"İstisnai günler" geri mi dönüyor?
Serhan Yenigün / Finansinvest
TCMB Başkanı Erdem Başçı'nın geçtiğimiz hafta Cuma günü ve bu hafta Çarşamba günü yaptığı açıklamaların ardından Merkez Bankası'nın bir süredir rutine binen politikaları dışında yeni bir politika aksiyonu alacağı kendini belli ediyordu. Nitekim 10 Ocak'tan itibaren düzenli olarak yüzde 5,75 maliyetle ucuz fonlama sağlayan ve "normal gün" uygulamasını sürdüren TCMB, dün bu orandan fonlama ihalesi açmayarak yaklaşık olarak iki buçuk ayın ardından "istisnai gün" uygulamasına yeniden başlamış oldu. Gerçi "başladı" demek ne kadar doğru, bunu kestirmek zor. Çünkü TCMB özellikle kur hareketlerinde her türlü sürprize açık kapı bırakacak şekilde bir belirsizlik politikası uygulayarak spekülatif hareketlerin önüne geçmek için çaba sarf ediyor ve bu da bir sonraki adımın ne zaman geleceğini ve ne olacağını kestirmeyi giderek zorlaştırıyor.
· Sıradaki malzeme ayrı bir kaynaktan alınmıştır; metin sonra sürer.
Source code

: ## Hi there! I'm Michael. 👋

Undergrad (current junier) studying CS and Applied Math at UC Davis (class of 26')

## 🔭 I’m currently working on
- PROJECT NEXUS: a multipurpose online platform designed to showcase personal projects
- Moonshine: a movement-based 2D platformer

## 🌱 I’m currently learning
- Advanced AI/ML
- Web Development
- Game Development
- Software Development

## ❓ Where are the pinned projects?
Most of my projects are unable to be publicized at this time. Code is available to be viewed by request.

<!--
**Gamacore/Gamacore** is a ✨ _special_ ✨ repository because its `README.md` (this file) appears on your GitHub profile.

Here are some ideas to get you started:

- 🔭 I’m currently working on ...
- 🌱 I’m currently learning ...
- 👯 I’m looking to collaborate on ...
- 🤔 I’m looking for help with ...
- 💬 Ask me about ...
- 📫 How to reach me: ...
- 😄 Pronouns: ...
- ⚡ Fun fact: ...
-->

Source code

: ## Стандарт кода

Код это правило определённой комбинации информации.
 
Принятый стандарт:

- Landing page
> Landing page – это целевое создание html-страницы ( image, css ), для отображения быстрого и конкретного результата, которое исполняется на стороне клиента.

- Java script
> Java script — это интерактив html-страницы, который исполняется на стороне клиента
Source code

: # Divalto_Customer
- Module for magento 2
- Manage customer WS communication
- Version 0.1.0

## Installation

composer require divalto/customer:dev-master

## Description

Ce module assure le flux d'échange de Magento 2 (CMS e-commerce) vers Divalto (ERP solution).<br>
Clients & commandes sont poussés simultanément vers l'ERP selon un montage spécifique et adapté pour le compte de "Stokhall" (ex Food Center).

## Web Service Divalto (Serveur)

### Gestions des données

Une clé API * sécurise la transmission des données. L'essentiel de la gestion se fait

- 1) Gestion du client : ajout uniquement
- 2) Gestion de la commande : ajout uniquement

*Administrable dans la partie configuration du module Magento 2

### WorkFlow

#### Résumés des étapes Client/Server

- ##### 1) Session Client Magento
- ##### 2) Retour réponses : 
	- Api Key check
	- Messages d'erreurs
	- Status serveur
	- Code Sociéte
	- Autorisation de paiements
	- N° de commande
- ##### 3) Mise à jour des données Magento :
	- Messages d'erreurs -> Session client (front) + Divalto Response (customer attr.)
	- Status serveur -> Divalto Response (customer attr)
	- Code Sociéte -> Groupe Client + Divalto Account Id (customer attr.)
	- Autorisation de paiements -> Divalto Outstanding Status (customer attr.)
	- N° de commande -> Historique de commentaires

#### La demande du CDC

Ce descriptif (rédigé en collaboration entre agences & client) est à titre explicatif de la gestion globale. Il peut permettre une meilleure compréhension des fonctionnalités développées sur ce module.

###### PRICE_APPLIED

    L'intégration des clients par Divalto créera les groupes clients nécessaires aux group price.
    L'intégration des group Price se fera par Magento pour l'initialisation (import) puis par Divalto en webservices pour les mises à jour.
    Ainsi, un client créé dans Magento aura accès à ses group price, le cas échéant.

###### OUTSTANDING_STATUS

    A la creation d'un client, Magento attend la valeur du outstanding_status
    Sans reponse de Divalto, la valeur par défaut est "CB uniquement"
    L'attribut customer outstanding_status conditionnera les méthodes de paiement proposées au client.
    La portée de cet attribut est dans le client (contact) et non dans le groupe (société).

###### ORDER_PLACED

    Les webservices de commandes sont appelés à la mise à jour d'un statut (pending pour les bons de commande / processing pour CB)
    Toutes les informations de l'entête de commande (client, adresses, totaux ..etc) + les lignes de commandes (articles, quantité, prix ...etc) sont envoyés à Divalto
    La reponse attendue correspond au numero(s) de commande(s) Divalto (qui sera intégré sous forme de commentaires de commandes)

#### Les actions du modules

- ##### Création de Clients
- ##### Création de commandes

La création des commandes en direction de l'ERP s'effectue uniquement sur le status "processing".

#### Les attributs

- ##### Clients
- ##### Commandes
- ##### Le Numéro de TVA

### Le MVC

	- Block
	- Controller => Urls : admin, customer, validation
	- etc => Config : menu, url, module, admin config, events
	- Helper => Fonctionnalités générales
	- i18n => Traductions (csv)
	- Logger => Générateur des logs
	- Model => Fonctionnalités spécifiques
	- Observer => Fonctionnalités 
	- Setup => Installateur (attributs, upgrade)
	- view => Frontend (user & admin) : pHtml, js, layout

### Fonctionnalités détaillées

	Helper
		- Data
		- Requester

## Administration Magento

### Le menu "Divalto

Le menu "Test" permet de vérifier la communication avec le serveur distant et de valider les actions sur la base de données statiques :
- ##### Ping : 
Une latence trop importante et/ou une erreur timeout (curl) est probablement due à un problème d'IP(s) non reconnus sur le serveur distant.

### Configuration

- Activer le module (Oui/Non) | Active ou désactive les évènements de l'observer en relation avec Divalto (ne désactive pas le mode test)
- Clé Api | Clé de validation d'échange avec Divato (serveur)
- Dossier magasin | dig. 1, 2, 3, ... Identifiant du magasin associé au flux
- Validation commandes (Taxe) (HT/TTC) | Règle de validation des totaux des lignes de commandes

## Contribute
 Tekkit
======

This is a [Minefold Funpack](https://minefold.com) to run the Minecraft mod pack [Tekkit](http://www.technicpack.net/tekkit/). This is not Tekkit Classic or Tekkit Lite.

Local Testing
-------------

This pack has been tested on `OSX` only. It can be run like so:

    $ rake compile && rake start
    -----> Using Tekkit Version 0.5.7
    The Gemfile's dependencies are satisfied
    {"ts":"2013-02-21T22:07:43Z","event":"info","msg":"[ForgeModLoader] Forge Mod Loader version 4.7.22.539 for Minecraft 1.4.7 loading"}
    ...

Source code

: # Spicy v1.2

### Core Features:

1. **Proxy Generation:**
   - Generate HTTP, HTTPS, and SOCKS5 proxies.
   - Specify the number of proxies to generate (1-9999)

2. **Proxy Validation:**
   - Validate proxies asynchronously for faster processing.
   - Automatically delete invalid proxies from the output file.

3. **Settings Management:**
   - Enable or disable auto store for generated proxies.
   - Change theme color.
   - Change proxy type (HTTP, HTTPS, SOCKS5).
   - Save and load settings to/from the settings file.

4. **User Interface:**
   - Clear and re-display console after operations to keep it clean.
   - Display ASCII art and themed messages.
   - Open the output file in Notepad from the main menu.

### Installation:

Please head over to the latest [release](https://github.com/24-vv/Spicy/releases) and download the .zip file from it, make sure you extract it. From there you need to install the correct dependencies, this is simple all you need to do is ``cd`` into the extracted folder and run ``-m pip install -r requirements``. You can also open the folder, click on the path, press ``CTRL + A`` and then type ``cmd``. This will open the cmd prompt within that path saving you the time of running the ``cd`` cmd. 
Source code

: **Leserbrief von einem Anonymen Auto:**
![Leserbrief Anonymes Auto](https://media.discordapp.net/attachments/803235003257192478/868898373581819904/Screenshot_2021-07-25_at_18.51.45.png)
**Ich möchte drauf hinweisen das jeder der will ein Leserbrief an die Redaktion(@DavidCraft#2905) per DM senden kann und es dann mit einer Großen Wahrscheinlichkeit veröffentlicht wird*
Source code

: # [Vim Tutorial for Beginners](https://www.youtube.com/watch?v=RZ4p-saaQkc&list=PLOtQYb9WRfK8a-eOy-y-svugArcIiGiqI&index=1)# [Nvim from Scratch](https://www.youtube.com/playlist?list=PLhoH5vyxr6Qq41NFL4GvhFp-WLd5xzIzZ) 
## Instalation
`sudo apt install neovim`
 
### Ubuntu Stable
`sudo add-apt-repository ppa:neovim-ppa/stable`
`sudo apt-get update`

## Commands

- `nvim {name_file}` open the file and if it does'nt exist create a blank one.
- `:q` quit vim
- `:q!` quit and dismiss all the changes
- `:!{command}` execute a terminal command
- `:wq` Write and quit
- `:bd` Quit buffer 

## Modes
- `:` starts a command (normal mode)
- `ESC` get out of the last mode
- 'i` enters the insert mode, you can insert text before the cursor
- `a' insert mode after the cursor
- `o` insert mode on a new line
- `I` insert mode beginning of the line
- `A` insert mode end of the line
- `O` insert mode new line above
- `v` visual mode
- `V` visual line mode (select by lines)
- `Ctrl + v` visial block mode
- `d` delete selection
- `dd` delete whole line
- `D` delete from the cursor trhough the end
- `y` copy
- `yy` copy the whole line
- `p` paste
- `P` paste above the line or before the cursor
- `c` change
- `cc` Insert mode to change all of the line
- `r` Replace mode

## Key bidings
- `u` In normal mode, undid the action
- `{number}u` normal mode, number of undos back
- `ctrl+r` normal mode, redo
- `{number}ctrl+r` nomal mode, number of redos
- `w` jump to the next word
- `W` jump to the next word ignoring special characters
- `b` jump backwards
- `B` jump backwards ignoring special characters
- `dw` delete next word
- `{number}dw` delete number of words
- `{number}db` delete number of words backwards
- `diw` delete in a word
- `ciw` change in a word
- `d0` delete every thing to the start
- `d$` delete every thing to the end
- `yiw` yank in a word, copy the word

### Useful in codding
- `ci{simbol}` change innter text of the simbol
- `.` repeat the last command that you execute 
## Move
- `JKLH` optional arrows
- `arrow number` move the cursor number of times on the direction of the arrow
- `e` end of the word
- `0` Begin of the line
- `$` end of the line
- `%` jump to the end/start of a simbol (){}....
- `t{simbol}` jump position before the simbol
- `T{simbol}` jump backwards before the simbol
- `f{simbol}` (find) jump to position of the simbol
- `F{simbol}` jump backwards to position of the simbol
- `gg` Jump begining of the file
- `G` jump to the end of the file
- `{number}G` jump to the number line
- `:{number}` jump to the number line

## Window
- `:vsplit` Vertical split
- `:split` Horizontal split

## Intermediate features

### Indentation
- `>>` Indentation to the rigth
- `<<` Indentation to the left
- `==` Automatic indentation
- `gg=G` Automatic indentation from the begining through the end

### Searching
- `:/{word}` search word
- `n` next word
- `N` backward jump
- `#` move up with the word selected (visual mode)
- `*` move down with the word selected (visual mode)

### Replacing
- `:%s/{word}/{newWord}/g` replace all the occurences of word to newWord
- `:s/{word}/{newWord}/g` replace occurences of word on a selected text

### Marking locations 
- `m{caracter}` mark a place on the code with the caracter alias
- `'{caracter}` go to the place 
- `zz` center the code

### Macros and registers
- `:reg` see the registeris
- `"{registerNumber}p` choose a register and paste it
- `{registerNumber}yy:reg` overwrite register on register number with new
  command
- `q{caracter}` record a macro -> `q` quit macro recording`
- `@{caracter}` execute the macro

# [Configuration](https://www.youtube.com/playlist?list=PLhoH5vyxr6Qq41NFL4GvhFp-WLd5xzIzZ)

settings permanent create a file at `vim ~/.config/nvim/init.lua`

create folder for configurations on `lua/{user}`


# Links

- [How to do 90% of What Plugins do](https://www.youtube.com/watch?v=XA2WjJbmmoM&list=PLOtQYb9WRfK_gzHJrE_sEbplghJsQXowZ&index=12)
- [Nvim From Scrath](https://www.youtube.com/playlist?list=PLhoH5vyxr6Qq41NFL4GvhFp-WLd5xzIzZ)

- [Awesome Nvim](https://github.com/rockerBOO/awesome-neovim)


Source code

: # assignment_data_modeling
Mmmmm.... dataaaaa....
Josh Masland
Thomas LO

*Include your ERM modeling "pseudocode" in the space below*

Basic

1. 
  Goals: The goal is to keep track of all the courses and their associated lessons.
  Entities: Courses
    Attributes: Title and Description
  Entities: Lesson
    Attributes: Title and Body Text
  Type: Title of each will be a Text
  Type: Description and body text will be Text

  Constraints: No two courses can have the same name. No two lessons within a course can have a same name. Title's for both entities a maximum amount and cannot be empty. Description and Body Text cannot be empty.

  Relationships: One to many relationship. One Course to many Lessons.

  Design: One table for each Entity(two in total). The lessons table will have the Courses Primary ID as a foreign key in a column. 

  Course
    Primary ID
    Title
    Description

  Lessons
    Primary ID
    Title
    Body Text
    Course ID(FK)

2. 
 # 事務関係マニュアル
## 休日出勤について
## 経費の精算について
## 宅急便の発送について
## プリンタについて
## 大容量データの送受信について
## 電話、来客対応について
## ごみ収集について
TCMB'nin zaman zaman piyasaların gündeminde çokça yer aldığı gibi Dolar/TL'de ya da döviz sepetinden belli bir seviyeyi hedeflemek ve korumaktan öte, aşırı dalgalanmaları engellemek ve TL'nin içinde bulunduğu gelişmekte olan ülke para birimlerinden oluşan sepetten belirgin ölçüde ayrışmasını engellemeyi amaçladığını düşünüyoruz. Bu nedenle, TCMB'nin içeride fonlama miktarını ya da maliyetini ayarlarken kurların bulunduğu seviyelerden başka parametrelere de bakacağını, yüklü kurumsal alımlar, artan spekülatif eğilimler gibi argümanların burada öne çıkabileceğini tahmin ediyoruz. Bu nedenle de, uzun bir aradan sonra ilk kez gördüğümüz "istisnai gün" uygulamasının bugün de devam edip etmeyeceği ya da kaç gün süreceğini veya ne frekansta ilerleyeceğini öngörmek zorlaşıyor. Ancak, TCMB'nin son aksiyonları ve açıklamalarından sezinlediğimiz "şahin" tavrın yeni "istisnai günler" görülse de görülmese de bir süre daha devam edeceğini, bunun da TL'yi bir yandan desteklerken TL cinsi faizleri de bir yandan yukarı baskılayacağını düşünebiliriz. Tabi burada TL'ye verilecek destek, Lira'nın değerlenmesini sağlamaktan öte volatilitesinin azaltılması ve küresel para piyasalarındaki hareketlere paralel kalmasını sağlamak yönünde de olabilir.
Konunun İMKB bacağında ise ilk olarak bankacılık sektörüne yönelik olası etkileri dikkat çekiyor. Ucuz fonlamanın kısılması ve bunun günler sürecek bir periyotta devam ettirilmesi halinde bu durum bankaların kaynak maliyetlerini yukarı çekebilir ve kredi hacimlerini bir miktar baskı altına alabilir. Küresel ekonomilerdeki yavaşlama belirtilerinin bu yıl için Türkiye'de de geçerli olduğunu dikkate aldığımızda, TCMB'nin ucuz fonlamayı azaltmaya devam etmesi halinde bunun kredi tarafında belirgin bir yavaşlamaya neden olduğunu görebiliriz.